Moreish Idols are a band to make note of. Not least because of their engaging, frenetic energy, but they’re also one of the latest groups to join the highly respected Speedy Wunderground label, run by producer Dan Carey.
Melding punk, jazz, krautrock and funk into a glorious swirl of sound, it’s not hard to hear they’re from the same label as black midi, Sinead O’Brien and Black Country, New Road.
Frontman Jude Lilley spills the beans on how they formed, why now is the best time for music and their debut EP, Float, which is out in August.
How did you guys form Moreish Idols?
Moreish began as a solo project I started whilst studying Film down in Falmouth. I caught Tom (another Film student) playing drums in the basement of a house party and asked him if he wanted to form a band. We decided to record an EP in his bedroom before he graduated.
Whilst recording, he introduced me to Sol who then replaced Tom on drums after leaving Falmouth. For the new outfit, I got my fishing pal Caspar on bass and Dylan, a mutual friend on saxophone. The four of us gigged around Falmouth through our final years before reuniting with Tom in London.
You moved from Falmouth to London (unless I’m mistaken). How are you finding London? And what do you miss about Falmouth?

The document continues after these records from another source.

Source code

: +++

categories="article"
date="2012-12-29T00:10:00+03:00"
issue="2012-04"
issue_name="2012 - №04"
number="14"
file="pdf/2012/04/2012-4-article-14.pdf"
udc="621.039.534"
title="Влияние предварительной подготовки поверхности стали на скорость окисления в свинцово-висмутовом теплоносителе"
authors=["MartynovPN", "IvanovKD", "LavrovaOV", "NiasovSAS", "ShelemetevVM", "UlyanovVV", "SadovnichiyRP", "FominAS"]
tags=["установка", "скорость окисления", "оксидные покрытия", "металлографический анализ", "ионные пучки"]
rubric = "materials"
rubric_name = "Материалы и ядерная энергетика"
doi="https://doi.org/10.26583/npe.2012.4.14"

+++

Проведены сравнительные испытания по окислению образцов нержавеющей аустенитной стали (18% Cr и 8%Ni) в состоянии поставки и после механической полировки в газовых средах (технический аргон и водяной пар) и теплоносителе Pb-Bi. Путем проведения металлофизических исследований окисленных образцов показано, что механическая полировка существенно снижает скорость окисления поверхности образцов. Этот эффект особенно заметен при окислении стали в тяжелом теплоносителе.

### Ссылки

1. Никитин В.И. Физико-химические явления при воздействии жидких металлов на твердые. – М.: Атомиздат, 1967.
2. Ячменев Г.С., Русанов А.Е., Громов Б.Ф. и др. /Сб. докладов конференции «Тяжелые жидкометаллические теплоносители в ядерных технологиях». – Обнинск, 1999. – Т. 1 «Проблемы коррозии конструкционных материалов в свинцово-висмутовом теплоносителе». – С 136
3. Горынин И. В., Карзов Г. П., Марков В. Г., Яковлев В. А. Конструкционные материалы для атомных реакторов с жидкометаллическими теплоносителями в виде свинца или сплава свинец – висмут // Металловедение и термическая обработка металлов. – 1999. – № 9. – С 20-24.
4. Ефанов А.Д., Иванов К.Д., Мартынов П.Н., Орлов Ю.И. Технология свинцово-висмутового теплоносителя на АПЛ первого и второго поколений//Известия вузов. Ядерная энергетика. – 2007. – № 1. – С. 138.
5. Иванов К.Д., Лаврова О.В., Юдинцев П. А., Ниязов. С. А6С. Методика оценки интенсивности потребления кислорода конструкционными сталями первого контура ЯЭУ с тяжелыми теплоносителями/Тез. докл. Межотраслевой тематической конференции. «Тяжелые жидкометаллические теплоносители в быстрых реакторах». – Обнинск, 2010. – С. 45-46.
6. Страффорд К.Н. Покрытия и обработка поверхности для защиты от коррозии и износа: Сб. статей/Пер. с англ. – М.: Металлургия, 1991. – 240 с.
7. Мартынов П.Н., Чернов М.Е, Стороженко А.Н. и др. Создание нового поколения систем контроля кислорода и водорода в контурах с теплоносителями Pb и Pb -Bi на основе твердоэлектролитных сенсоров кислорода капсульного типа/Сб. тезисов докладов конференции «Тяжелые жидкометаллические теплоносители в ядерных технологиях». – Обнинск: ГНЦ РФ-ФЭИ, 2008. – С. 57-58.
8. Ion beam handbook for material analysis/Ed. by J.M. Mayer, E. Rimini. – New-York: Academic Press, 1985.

For me, London took a long time to settle in because of how different it is to Falmouth. Now I absolutely love it. I live in Peckham and struggle to walk down the street without bumping into someone I know – which is exactly what I missed about Falmouth.
It was such a valuable move for the band, as it completely altered our musical taste and motivated us to level up our sound. Shortly after moving to London, we decided to write the music together and push the project towards a much more collaborative realm.
The guys were getting bored of just playing my songs and quite-rightly so, because I was (and still am) finding my feet as a songwriter. You can hear our move from the sea to the city in our music over the years. It displays a definitive link between sound and space, which goes to show how influential your current location can be.
If your sound was a painting, which painting would it be?
I’m going to say ‘Choke’ by Robert Rauschenberg, the approach to our music is like making a collage, there’s a lot of cut n’ paste going on.
Now, let’s not be so highbrow… describe your sound in no more than a Tweet (280 characters).
Super frickin sexy n hot.
Jude, explain how your track ‘Speedboat’ was inspired by you wanting to be a postman in Venice…
I was sitting on a jetty in Venice eating a pizza as I watched a guy zip about on his speedboat blasting tunes. It wasn’t until he got closer I realised he was a postman delivering parcels to houses. He was living his best life and I wanted a slice.
Which bands or artists are you most enjoying listening to at the moment?
I’m rinsing ‘Yes’ at the moment, particularly their album ‘90125’ which could not be more GTA. I’ve also got ‘Kikagaku Moyo’ on repeat. Sol and I watched them play their last ever UK show which was some of the most inspiring shit I’ve ever seen.
What’s the thing you agree on the most?
…and what’s the thing you disagree on the most?
What was the best decade for music, in your view? And why?
I gotta say, I still pinch myself when I think of the music coming out now. When I was younger, I was never really interested in anything current, only the music my Dad played me: Bowie, The Beatles, The Who etc.
Now I feel so insanely lucky to be around during such a vibrant and exciting era for music. Otherwise, I’d probably say the nineties – it has everything I love: shoegaze, second summer of love, grunge, baggy Madchester you name it.
Which album do you think gets the most criticism, but you would defend as a great record?
I don’t know if it gets much criticism, but it wouldn’t surprise me cos it’s goofy as hell… Beck – Midnight Vultures. Over the years, I’ve discovered more and more people who’ve listened to it… mainly because of the Futurama episode. I absolutely love that record, it showed me how fun music can be.
You’re with Speedy Wunderground. What’s it like being with such a respected label – joining a roster that has released records from the likes of Black Midi, Black Country, New Road, Kae Tempest? And what has it done for you as a band?
Feels pretty damn good. We’ve always been huge fans of the label and can’t believe we’re working with them so closely now. Dan is the master of capturing bands live, which is something we’ve always wanted to achieve with our sound, it’s a match made in heaven!
Recording the EP has certainly influenced the way we write now, constantly developing our individual parts with the intention to record them live in the room.
Your debut EP, Float, is out in August. If you were writing a press release, how would you describe it?
Float is amazing, we’re amazing, I’m amazing, you’re lame.
… and if you were being honest, how would you describe it?
It’s a happy/sad doom n’ gloom comic. 5 heads merged into one like something from The Thing (1982). I’m dead proud of it.
And what’s next for you guys? What are you up to this summer?
We’ve got Wilderness coming up very soon, which is our first Festival and apart from that cooking up some more salty beef for y’all!